During the last month, I’ve been testing the connectivity of SAP Lumira to Cloudera, and thought of documenting the steps to show how easy it is and no scripting is required:
SAP Lumira allows you to connect to Cloudera Distribution for Hadoop (CDH). Once connected, you can do ad-hoc visualization of the data so you can see patterns and outliers. You can’t get value from your data unless you can see what’s inside of it.

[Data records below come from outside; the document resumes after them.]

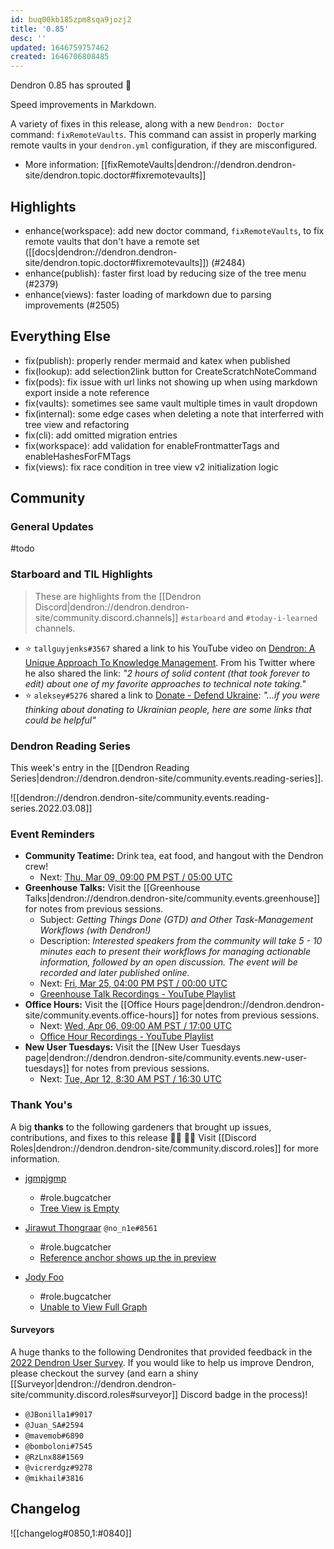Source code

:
 ```yaml
---
id: buq00kb185zpm8sqa9jozj2
title: '0.85'
desc: ''
updated: 1646759757462
created: 1646706808485
---
```


Dendron 0.85 has sprouted  🌱

Speed improvements in Markdown.

A variety of fixes in this release, along with a new `Dendron: Doctor` command: `fixRemoteVaults`. This command can assist in properly marking remote vaults in your `dendron.yml` configuration, if they are misconfigured.

- More information: [[fixRemoteVaults|dendron://dendron.dendron-site/dendron.topic.doctor#fixremotevaults]]

## Highlights
- enhance(workspace): add new doctor command, `fixRemoteVaults`, to fix remote vaults that don't have a remote set ([[docs|dendron://dendron.dendron-site/dendron.topic.doctor#fixremotevaults]]) (#2484) 
- enhance(publish): faster first load by reducing size of the tree menu (#2379) 
- enhance(views): faster loading of markdown due to parsing improvements (#2505) 

## Everything Else
- fix(publish): properly render mermaid and katex when published
- fix(lookup): add selection2link button for CreateScratchNoteCommand
- fix(pods): fix issue with url links not showing up when using markdown export inside a note reference
- fix(vaults): sometimes see same vault multiple times in vault dropdown
- fix(internal): some edge cases when deleting a note that interferred with tree view and refactoring
- fix(cli): add omitted migration entries
- fix(workspace): add validation for enableFrontmatterTags and enableHashesForFMTags
- fix(views): fix race condition in tree view v2 initialization logic

## Community

### General Updates

#todo

### Starboard and TIL Highlights

> These are highlights from the [[Dendron Discord|dendron://dendron.dendron-site/community.discord.channels]] `#starboard` and `#today-i-learned` channels.

- ⭐ `tallguyjenks#3567` shared a link to his YouTube video on [Dendron: A Unique Approach To Knowledge Management](https://www.youtube.com/watch?v=nfvx8rv77NA). From his Twitter where he also shared the link: _"2 hours of solid content (that took forever to edit) about one of my favorite approaches to technical note taking."_
- ⭐ `aleksey#5276` shared a link to [Donate - Defend Ukraine](https://www.defendukraine.org/donate): _"...if you were thinking about donating to Ukrainian people, here are some links that could be helpful"_

### Dendron Reading Series

This week's entry in the [[Dendron Reading Series|dendron://dendron.dendron-site/community.events.reading-series]].

![[dendron://dendron.dendron-site/community.events.reading-series.2022.03.08]]

### Event Reminders

- **Community Teatime:** Drink tea, eat food, and hangout with the Dendron crew!
    - Next: [Thu, Mar 09, 09:00 PM PST / 05:00 UTC](https://link.dendron.so/luma)
- **Greenhouse Talks:** Visit the [[Greenhouse Talks|dendron://dendron.dendron-site/community.events.greenhouse]] for notes from previous sessions.
    - Subject: _Getting Things Done (GTD) and Other Task-Management Workflows (with Dendron!)_
    - Description: _Interested speakers from the community will take 5 - 10 minutes each to present their workflows for managing actionable information, followed by an open discussion. The event will be recorded and later published online._
    - Next: [Fri, Mar 25, 04:00 PM PST / 00:00 UTC](https://link.dendron.so/luma)
    - [Greenhouse Talk Recordings - YouTube Playlist](https://link.dendron.so/greenhouse)
- **Office Hours:** Visit the [[Office Hours page|dendron://dendron.dendron-site/community.events.office-hours]] for notes from previous sessions.
    - Next: [Wed, Apr 06, 09:00 AM PST / 17:00 UTC](https://link.dendron.so/luma)
    - [Office Hour Recordings - YouTube Playlist](https://link.dendron.so/6yPa)
- **New User Tuesdays:** Visit the [[New User Tuesdays page|dendron://dendron.dendron-site/community.events.new-user-tuesdays]] for notes from previous sessions.
    - Next: [Tue, Apr 12, 8:30 AM PST / 16:30 UTC](https://link.dendron.so/luma)

### Thank You's

A big **thanks** to the following gardeners that brought up issues, contributions, and fixes to this release :man_farmer: :woman_farmer: 
Visit [[Discord Roles|dendron://dendron.dendron-site/community.discord.roles]] for more information.

- [jgmpjgmp](https://github.com/jgmpjgmp)
    - #role.bugcatcher
    - [Tree View is Empty](https://github.com/dendronhq/dendron/issues/2534)
    
- [Jirawut Thongraar](https://github.com/Non-J) `@no_n1e#8561`
    - #role.bugcatcher
    - [Reference anchor shows up the in preview](https://github.com/dendronhq/dendron/issues/2531)
    
- [Jody Foo](https://github.com/fnurl)
    - #role.bugcatcher
    - [Unable to View Full Graph](https://github.com/dendronhq/dendron/issues/2522)

#### Surveyors
A huge thanks to the following Dendronites that provided feedback in the [2022 Dendron User Survey](https://link.dendron.so/74EI). If you would like to help us improve Dendron, please checkout the survey (and earn a shiny [[Surveyor|dendron://dendron.dendron-site/community.discord.roles#surveyor]] Discord badge in the process)!
- `@JBonilla1#9017`
- `@Juan_SA#2594`
- `@mavemob#6890`
- `@bomboloni#7545`
- `@RzLnx88#1569`
- `@vicrerdgz#9278`
- `@mikhail#3816`

## Changelog
![[changelog#0850,1:#0840]]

Two Ways to connect: Using Cloudera Impala OR Using Apache Hadoop Hive
In this blog, Cloudera Impala is used. For Apache Hadoop Hive, Please click here
1. Launch SAP Lumira:
2. Acquire Data Or File>>New>>Query with SQL
3. Select Cloudera Impala 1.0 Simba ….etc >> Next
4. Enter security credentials, server and port for your and hit Connect
5. Initial screen
6. Click and expand the nodes in the catalog to view to the tables you have in your CDH
- You can also search for a table name form the text box
7. To select all the data in a certain table, click on the table and the impala scrip will be generated automatically
- To filter / Join / Union / Group the data / tables, you can modify / write impala statements
8. Click on Create
- Data set is now is SAP Lumira and data can be prepared visualized …..etc.